(Collection entries)

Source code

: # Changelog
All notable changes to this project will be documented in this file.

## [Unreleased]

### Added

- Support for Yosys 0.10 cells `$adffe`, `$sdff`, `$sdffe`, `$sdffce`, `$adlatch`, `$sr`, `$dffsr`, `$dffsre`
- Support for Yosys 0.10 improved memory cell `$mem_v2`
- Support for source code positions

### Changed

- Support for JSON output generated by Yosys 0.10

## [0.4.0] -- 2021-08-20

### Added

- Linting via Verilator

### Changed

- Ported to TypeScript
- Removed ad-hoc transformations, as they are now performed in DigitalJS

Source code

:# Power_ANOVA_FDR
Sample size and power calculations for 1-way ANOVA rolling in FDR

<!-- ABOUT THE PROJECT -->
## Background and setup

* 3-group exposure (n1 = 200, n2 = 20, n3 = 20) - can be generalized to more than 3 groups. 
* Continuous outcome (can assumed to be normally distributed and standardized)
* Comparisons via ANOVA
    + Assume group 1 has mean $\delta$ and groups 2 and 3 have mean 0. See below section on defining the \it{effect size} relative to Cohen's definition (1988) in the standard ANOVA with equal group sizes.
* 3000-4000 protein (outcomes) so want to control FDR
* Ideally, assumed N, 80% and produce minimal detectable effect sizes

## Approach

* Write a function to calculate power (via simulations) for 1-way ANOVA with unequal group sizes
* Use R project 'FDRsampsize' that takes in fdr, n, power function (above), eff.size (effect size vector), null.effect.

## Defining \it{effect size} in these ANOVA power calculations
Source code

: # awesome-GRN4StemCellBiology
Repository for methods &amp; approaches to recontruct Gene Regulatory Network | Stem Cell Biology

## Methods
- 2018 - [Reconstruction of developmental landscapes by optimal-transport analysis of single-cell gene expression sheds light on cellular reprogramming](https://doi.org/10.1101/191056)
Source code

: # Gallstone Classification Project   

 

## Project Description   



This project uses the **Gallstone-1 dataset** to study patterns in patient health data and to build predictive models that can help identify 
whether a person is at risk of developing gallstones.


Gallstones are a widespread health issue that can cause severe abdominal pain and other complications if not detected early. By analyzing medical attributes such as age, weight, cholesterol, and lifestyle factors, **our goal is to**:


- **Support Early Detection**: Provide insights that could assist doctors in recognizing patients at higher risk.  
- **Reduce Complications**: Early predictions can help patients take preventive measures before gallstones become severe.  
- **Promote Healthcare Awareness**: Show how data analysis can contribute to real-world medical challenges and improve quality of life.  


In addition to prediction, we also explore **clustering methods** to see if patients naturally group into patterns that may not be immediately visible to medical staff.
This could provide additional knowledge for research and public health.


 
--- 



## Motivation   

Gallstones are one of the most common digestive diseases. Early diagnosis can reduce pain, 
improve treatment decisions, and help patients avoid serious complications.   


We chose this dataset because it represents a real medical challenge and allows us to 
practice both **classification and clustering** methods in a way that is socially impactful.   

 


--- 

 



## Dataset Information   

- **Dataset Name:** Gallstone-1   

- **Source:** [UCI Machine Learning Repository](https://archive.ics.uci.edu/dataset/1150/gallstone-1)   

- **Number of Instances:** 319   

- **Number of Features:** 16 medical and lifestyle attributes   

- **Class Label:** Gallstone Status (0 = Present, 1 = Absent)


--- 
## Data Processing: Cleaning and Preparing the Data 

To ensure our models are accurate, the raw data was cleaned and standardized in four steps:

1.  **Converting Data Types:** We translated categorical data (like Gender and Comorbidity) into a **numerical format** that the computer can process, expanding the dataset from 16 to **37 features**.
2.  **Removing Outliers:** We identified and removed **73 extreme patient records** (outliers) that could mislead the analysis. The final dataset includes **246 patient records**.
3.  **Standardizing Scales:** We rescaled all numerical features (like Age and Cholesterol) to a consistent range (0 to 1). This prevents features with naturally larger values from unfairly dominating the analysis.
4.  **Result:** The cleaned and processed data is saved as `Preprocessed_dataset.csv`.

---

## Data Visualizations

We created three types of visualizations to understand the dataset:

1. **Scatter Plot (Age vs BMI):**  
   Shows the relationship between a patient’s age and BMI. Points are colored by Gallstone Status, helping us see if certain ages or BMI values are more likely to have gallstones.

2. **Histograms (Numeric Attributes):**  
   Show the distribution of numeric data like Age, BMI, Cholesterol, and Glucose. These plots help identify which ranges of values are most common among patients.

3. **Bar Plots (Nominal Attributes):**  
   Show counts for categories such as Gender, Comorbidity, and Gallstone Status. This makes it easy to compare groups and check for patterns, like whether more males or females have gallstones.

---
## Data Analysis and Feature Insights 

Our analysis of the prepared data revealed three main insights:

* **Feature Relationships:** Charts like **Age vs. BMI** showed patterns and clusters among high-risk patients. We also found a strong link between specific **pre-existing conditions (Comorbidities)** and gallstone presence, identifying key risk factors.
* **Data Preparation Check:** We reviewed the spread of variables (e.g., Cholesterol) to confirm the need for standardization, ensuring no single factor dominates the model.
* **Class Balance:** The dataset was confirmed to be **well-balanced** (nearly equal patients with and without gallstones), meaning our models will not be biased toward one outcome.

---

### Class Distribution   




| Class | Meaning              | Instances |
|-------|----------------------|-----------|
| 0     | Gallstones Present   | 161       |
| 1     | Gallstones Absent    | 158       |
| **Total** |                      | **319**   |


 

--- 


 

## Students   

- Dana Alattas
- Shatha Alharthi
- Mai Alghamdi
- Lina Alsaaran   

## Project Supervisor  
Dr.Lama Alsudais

▶ [How to complete this task]
Scan the entries for the word "pain". Report each line that has it.

▶ [Response box]
Gallstones are a widespread health issue that can cause severe abdominal pain and other complications if not detected early. By analyzing medical attributes such as age, weight, cholesterol, and lifestyle factors, **our goal is to**:
Gallstones are one of the most common digestive diseases. Early diagnosis can reduce pain, 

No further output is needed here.